Consumers have been hit by reports of a steady stream of high-profile problems.
The popular arthritis drug Vioxx was pulled from the shelves by Merck on Sept. 30 because of evidence it increased the risk of heart attack and strokes.
Late last week, another popular pain reliever, Celebrex, was found to increase the risk of heart attack when taken in high doses. The manufacturer Pfizer has suspended advertising, but the pain reliever is still on the market.
Officials at the National Institutes of Health on Monday halted a study of naproxen, an over-the-counter pain reliever commonly sold under the brand name Aleve, because of possible links to heart attacks and strokes.
The poll was taken before questions were raised about naproxen.

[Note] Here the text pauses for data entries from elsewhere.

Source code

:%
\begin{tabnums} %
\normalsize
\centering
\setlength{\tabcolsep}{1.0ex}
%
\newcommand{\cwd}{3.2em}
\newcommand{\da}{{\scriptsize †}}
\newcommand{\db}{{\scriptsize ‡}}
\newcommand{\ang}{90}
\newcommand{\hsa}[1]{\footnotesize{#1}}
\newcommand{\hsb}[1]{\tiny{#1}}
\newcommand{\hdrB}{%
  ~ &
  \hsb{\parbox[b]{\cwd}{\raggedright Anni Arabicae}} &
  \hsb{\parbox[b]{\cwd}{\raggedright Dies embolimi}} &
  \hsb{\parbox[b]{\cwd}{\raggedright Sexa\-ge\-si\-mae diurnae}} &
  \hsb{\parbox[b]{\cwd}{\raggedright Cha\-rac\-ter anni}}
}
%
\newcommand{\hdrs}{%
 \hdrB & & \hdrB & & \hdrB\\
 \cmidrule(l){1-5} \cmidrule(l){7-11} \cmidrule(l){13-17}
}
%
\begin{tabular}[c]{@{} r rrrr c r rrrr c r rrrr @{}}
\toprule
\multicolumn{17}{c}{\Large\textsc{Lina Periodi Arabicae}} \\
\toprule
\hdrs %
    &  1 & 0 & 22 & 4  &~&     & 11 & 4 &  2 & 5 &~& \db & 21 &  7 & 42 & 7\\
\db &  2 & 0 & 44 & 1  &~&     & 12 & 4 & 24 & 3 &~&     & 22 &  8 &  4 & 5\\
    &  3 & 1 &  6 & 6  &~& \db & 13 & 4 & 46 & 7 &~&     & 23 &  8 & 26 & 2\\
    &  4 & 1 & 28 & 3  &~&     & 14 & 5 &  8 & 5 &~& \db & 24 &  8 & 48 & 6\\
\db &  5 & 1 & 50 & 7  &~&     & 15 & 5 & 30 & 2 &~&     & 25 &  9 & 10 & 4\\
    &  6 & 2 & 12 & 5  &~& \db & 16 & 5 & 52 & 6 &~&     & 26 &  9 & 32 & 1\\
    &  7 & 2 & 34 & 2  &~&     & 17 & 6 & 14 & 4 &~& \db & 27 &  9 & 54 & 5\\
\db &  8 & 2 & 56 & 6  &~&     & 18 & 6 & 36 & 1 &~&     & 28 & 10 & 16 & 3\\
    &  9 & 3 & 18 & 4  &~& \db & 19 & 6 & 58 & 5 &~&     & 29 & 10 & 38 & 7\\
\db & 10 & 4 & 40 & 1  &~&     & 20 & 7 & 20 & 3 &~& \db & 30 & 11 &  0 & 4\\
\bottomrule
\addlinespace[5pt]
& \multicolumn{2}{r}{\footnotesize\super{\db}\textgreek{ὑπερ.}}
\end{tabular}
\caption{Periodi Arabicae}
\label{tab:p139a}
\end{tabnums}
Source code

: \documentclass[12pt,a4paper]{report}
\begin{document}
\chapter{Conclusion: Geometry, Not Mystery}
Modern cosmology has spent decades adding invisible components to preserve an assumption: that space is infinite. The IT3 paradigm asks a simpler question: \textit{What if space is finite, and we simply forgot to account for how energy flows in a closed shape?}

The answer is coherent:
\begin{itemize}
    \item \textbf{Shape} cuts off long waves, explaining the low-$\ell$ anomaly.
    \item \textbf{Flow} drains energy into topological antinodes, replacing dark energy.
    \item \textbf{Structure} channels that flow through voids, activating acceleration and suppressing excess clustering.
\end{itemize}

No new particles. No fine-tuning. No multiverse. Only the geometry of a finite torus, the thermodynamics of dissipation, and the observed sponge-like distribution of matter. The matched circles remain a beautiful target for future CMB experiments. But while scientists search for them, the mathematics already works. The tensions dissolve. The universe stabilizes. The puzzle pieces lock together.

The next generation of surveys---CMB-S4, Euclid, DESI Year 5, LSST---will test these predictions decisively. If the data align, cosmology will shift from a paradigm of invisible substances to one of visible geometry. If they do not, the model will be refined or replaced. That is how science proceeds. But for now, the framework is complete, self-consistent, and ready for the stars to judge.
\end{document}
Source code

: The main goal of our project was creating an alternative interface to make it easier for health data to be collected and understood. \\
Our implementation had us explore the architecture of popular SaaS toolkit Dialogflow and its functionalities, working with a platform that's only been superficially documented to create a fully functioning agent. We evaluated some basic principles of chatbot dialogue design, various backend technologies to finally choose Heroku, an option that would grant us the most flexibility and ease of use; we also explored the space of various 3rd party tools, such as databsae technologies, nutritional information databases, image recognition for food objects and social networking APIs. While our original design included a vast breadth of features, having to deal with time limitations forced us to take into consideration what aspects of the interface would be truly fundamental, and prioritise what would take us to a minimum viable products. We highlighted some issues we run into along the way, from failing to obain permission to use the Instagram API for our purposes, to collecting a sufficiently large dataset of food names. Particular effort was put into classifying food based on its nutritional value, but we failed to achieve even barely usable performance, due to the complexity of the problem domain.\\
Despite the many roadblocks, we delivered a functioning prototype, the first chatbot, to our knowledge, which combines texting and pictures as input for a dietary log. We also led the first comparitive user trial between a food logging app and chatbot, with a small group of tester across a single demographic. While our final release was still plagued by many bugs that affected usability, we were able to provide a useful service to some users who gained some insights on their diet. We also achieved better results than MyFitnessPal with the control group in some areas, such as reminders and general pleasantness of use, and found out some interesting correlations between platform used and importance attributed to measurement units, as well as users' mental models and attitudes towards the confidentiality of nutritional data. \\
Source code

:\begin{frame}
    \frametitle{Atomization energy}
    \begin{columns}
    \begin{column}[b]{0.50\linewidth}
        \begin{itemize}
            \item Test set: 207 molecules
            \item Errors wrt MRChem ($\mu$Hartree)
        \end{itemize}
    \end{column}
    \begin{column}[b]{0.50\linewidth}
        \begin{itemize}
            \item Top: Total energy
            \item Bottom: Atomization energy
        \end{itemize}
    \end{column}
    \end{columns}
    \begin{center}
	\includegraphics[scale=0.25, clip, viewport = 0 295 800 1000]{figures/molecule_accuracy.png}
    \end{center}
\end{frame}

These reports — and questions about other prescription drugs in recent years — have led critics of the FDA to claim the agency approves drugs too quickly, doesn’t follow up effectively on possible health effects and is too close to the drug companies.
Many Americans have an interest in prescription-drug safety, given that about three-fourths of those polled said they had taken a prescription drug in the last year.
Of those prescription-drug users, just more than six in 10 said they have talked with a doctor about possible side effects of a new prescription drug. Men were more likely than women to have discussed possible side effects with their doctors.
Only 14 percent of people who took prescription drugs of any kind in the last year said they have asked their doctor or pharmacist to re-examine the drugs they were taking since Vioxx was taken off the market in late September and other drugs have been questioned, the poll said.
Among those who used Vioxx, Celebrex or Bextra — all painkillers known as COX-2 inhibitors — a third have asked their doctor or pharmacist to reassess the prescription drugs they are taking.
The poll of 1,002 adults was taken Dec. 17-19 and has a margin of sampling error of plus or minus 3 percentage points, slightly higher for the 773 prescription-drug users polled.